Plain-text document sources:

_____

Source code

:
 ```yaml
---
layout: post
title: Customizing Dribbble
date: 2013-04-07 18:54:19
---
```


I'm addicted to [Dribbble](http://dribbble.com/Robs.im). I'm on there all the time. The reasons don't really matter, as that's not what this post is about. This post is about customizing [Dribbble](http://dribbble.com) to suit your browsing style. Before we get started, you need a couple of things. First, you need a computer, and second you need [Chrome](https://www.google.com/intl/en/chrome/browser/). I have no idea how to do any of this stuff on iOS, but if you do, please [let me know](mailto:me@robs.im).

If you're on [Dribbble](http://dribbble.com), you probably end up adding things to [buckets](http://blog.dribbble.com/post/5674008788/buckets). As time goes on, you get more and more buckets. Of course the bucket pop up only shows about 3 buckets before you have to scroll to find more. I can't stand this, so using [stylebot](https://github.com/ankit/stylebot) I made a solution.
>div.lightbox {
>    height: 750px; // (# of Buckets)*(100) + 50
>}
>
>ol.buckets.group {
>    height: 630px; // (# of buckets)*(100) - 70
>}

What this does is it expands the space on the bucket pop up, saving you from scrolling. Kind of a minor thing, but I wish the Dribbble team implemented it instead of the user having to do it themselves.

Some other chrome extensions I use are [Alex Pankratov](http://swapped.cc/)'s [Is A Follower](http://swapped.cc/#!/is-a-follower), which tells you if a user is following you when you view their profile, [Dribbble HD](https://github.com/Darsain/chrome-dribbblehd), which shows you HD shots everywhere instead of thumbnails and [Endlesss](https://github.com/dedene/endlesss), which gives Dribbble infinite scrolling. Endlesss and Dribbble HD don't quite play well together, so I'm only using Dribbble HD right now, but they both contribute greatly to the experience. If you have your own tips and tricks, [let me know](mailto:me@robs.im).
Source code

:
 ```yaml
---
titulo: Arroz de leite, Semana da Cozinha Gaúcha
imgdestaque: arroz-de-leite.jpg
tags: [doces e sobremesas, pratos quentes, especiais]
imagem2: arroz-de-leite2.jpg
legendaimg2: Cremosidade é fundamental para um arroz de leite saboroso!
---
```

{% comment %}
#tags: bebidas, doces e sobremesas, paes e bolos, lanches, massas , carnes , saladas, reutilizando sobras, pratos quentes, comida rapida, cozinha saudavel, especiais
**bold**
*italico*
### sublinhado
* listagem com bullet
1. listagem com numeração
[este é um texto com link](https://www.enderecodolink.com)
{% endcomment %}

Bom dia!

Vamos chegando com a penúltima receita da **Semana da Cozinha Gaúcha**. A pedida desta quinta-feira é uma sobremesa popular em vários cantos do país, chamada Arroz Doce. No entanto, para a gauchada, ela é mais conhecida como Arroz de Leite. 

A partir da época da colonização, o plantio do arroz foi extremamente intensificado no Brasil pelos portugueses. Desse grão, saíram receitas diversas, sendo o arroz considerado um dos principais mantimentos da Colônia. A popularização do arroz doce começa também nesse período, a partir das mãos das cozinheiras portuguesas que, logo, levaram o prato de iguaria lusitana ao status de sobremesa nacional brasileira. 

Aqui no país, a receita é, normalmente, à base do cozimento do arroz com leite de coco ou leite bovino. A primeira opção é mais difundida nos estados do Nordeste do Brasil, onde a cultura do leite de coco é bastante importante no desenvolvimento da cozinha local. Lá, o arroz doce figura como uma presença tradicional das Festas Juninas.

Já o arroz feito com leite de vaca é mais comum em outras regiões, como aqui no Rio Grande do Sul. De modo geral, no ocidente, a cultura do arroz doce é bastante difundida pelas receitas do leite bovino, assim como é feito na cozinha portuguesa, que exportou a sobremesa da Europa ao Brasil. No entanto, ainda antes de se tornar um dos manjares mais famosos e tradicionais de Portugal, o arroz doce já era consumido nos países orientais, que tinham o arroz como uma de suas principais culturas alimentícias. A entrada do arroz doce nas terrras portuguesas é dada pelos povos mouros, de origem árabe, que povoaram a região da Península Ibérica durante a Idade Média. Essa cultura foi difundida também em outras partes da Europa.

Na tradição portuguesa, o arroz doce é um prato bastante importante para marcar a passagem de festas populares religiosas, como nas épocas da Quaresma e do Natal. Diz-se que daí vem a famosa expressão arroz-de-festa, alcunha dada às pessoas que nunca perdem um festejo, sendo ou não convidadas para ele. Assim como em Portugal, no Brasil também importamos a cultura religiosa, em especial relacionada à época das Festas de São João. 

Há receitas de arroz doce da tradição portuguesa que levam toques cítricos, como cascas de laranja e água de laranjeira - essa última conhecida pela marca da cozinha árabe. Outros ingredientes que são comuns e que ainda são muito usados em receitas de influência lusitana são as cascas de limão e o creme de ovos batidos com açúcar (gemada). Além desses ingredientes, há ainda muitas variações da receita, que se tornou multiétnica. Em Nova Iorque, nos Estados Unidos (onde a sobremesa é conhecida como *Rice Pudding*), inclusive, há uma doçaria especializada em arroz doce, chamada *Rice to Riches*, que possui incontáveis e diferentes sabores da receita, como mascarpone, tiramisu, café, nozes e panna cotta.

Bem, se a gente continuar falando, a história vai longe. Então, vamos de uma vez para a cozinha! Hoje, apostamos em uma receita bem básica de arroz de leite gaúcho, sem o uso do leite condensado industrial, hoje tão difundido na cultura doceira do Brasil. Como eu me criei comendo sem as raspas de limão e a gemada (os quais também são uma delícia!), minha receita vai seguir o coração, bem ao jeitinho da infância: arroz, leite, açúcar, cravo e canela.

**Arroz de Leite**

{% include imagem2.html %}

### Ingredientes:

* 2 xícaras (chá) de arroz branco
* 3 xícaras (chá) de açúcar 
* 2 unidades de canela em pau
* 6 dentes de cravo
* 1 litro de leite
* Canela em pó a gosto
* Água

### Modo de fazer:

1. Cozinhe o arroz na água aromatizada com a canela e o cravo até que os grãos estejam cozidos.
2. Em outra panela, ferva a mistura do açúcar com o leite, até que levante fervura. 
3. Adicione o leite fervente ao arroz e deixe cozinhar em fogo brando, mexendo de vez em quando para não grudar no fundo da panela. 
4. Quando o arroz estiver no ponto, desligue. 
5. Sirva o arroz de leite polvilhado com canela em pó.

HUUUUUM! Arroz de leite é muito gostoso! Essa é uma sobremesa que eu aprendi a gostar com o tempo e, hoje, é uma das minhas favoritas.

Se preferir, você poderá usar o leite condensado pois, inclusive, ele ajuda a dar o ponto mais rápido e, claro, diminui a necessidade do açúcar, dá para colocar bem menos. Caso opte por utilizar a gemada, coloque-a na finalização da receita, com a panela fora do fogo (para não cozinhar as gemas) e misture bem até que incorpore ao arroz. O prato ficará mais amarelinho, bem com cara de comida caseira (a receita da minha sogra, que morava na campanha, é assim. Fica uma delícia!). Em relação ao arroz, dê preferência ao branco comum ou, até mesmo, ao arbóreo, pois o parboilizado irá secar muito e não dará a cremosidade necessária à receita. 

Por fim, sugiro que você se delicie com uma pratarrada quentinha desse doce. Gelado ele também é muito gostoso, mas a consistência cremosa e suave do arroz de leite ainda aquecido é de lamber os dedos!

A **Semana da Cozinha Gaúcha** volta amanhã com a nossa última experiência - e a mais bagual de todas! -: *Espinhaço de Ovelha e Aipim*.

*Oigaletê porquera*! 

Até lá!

_____

EXERCISE AIM: Working from the records above, write out verbatim only the lines from the line containing "litro de leite" through the line containing "Se preferir, você".

YOUR SOLUTION:
* 1 litro de leite
* Canela em pó a gosto
* Água

### Modo de fazer:

1. Cozinhe o arroz na água aromatizada com a canela e o cravo até que os grãos estejam cozidos.
2. Em outra panela, ferva a mistura do açúcar com o leite, até que levante fervura. 
3. Adicione o leite fervente ao arroz e deixe cozinhar em fogo brando, mexendo de vez em quando para não grudar no fundo da panela. 
4. Quando o arroz estiver no ponto, desligue. 
5. Sirva o arroz de leite polvilhado com canela em pó.

HUUUUUM! Arroz de leite é muito gostoso! Essa é uma sobremesa que eu aprendi a gostar com o tempo e, hoje, é uma das minhas favoritas.

Se preferir, você poderá usar o leite condensado pois, inclusive, ele ajuda a dar o ponto mais rápido e, claro, diminui a necessidade do açúcar, dá para colocar bem menos. Caso opte por utilizar a gemada, coloque-a na finalização da receita, com a panela fora do fogo (para não cozinhar as gemas) e misture bem até que incorpore ao arroz. O prato ficará mais amarelinho, bem com cara de comida caseira (a receita da minha sogra, que morava na campanha, é assim. Fica uma delícia!). Em relação ao arroz, dê preferência ao branco comum ou, até mesmo, ao arbóreo, pois o parboilizado irá secar muito e não dará a cremosidade necessária à receita. 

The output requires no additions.